> **What needs to be done**
Only a slice of the listing below is wanted. Retype the lines from the one containing "app on Heroku*" through the one containing "To Stop Streaming", exactly, both ends included.

┄┄┄┄┄┄┄┄┄┄

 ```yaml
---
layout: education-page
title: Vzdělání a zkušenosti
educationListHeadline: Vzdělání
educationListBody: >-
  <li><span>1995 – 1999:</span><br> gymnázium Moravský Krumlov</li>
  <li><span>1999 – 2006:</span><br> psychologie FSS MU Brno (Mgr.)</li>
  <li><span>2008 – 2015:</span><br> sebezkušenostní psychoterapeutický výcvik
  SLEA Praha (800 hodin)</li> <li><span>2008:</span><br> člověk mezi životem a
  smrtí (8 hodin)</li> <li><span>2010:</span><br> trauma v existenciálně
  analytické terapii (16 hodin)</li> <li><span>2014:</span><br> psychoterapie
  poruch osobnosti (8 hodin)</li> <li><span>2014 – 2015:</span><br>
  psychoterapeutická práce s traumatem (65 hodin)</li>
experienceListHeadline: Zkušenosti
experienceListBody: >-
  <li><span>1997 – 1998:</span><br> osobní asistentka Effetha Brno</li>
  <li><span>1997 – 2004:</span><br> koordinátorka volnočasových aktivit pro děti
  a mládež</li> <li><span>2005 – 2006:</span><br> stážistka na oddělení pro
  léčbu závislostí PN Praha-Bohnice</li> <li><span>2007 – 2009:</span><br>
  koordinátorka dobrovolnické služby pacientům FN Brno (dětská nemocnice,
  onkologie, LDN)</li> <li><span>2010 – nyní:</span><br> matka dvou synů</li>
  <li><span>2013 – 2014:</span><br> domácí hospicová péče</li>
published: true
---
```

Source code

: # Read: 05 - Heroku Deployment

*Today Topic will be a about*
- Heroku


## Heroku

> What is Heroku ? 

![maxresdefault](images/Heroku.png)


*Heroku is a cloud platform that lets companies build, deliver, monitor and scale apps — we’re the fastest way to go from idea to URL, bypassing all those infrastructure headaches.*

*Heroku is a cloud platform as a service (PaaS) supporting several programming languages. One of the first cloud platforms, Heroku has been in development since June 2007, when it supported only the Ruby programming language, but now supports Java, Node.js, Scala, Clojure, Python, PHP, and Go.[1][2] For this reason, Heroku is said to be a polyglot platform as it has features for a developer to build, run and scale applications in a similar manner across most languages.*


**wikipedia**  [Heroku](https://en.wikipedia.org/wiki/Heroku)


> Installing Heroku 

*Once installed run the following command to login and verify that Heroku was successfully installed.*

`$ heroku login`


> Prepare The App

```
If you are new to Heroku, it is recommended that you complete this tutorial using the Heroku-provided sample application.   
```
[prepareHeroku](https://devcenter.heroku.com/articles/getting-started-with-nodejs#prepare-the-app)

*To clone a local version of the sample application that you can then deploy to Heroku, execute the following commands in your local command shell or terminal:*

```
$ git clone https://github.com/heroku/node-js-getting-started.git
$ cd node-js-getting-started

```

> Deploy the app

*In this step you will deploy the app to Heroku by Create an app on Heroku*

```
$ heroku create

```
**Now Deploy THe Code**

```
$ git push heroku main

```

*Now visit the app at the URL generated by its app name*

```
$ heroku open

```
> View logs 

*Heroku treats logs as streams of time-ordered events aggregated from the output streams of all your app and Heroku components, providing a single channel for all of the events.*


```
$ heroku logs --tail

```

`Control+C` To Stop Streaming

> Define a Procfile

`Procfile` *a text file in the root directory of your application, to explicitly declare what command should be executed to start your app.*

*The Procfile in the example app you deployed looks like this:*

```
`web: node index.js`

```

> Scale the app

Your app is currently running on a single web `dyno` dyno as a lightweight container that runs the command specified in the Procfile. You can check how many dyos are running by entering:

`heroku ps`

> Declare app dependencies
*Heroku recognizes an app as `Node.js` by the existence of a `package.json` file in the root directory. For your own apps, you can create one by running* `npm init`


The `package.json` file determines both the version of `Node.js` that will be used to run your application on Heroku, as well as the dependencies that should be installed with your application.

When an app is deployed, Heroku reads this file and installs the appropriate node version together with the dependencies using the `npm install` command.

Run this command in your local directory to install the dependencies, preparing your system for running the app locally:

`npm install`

┄┄┄┄┄┄┄┄┄┄

> **Output below**
*In this step you will deploy the app to Heroku by Create an app on Heroku*

```
$ heroku create

```
**Now Deploy THe Code**

```
$ git push heroku main

```

*Now visit the app at the URL generated by its app name*

```
$ heroku open

```
> View logs 

*Heroku treats logs as streams of time-ordered events aggregated from the output streams of all your app and Heroku components, providing a single channel for all of the events.*


```
$ heroku logs --tail

```

`Control+C` To Stop Streaming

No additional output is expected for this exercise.